> Task brief
Give back exactly the line containing "If the seller" together with all the lines after it, ending at the final line below.

Stored data
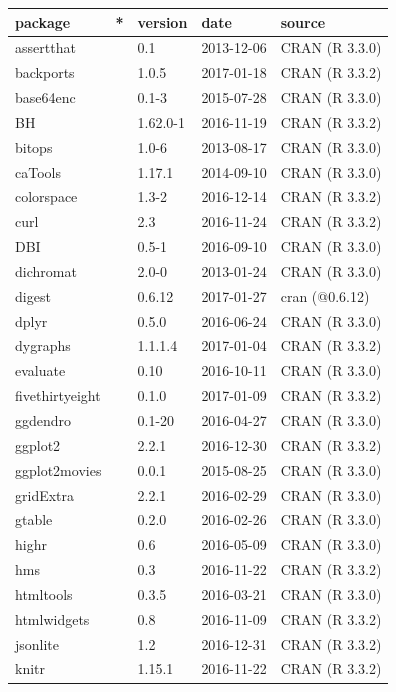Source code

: \documentclass[]{tufte-book}
\begin{document}
\begin{longtable}{lllll}
\toprule
package & * & version & date & source\\
\midrule
assertthat &  & 0.1 & 2013-12-06 & CRAN (R 3.3.0)\\
backports &  & 1.0.5 & 2017-01-18 & CRAN (R 3.3.2)\\
base64enc &  & 0.1-3 & 2015-07-28 & CRAN (R 3.3.0)\\
BH &  & 1.62.0-1 & 2016-11-19 & CRAN (R 3.3.2)\\
bitops &  & 1.0-6 & 2013-08-17 & CRAN (R 3.3.0)\\
\addlinespace
caTools &  & 1.17.1 & 2014-09-10 & CRAN (R 3.3.0)\\
colorspace &  & 1.3-2 & 2016-12-14 & CRAN (R 3.3.2)\\
curl &  & 2.3 & 2016-11-24 & CRAN (R 3.3.2)\\
DBI &  & 0.5-1 & 2016-09-10 & CRAN (R 3.3.0)\\
dichromat &  & 2.0-0 & 2013-01-24 & CRAN (R 3.3.0)\\
\addlinespace
digest &  & 0.6.12 & 2017-01-27 & cran (@0.6.12)\\
dplyr &  & 0.5.0 & 2016-06-24 & CRAN (R 3.3.0)\\
dygraphs &  & 1.1.1.4 & 2017-01-04 & CRAN (R 3.3.2)\\
evaluate &  & 0.10 & 2016-10-11 & CRAN (R 3.3.0)\\
fivethirtyeight &  & 0.1.0 & 2017-01-09 & CRAN (R 3.3.2)\\
\addlinespace
ggdendro &  & 0.1-20 & 2016-04-27 & CRAN (R 3.3.0)\\
ggplot2 &  & 2.2.1 & 2016-12-30 & CRAN (R 3.3.2)\\
ggplot2movies &  & 0.0.1 & 2015-08-25 & CRAN (R 3.3.0)\\
gridExtra &  & 2.2.1 & 2016-02-29 & CRAN (R 3.3.0)\\
gtable &  & 0.2.0 & 2016-02-26 & CRAN (R 3.3.0)\\
\addlinespace
highr &  & 0.6 & 2016-05-09 & CRAN (R 3.3.0)\\
hms &  & 0.3 & 2016-11-22 & CRAN (R 3.3.2)\\
htmltools &  & 0.3.5 & 2016-03-21 & CRAN (R 3.3.0)\\
htmlwidgets &  & 0.8 & 2016-11-09 & CRAN (R 3.3.2)\\
jsonlite &  & 1.2 & 2016-12-31 & CRAN (R 3.3.2)\\
\addlinespace
knitr &  & 1.15.1 & 2016-11-22 & CRAN (R 3.3.2)\\

\end{longtable}
\end{document}
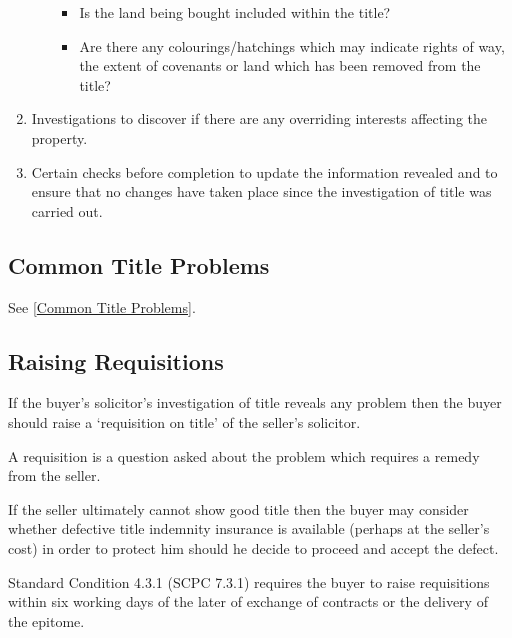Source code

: \documentclass[
]{article}
\newenvironment{Shaded}{}{}
\newcommand{\NormalTok}[1]{#1}
\providecommand{\tightlist}{%
  \setlength{\itemsep}{0pt}\setlength{\parskip}{0pt}}
\begin{document}
\begin{enumerate}
\begin{itemize}
    \begin{itemize}
    \tightlist
    \item
      Is the land being bought included within the title?
    \item
      Are there any colourings/hatchings which may indicate rights of
      way, the extent of covenants or land which has been removed from
      the title?
    \end{itemize}
  \end{itemize}
\item
  Investigations to discover if there are any overriding interests
  affecting the property.
\item
  Certain checks before completion to update the information revealed
  and to ensure that no changes have taken place since the investigation
  of title was carried out.
\end{enumerate}

\hypertarget{common-title-problems}{%
\subsection{Common Title Problems}\label{common-title-problems}}

See {[}\protect\hyperlink{common-title-problems-1}{Common Title
Problems}{]}.

\hypertarget{raising-requisitions}{%
\subsection{Raising Requisitions}\label{raising-requisitions}}

If the buyer's solicitor's investigation of title reveals any problem
then the buyer should raise a `requisition on title' of the seller's
solicitor.

\begin{Shaded}
\begin{Highlighting}[]
\NormalTok{A requisition is a question asked about the problem which requires a remedy from the seller.}
\end{Highlighting}
\end{Shaded}

If the seller ultimately cannot show good title then the buyer may
consider whether defective title indemnity insurance is available
(perhaps at the seller's cost) in order to protect him should he decide
to proceed and accept the defect.

Standard Condition 4.3.1 (SCPC 7.3.1) requires the buyer to raise
requisitions within six working days of the later of exchange of
contracts or the delivery of the epitome.
\end{document}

> Solution
If the seller ultimately cannot show good title then the buyer may
consider whether defective title indemnity insurance is available
(perhaps at the seller's cost) in order to protect him should he decide
to proceed and accept the defect.

Standard Condition 4.3.1 (SCPC 7.3.1) requires the buyer to raise
requisitions within six working days of the later of exchange of
contracts or the delivery of the epitome.
\end{document}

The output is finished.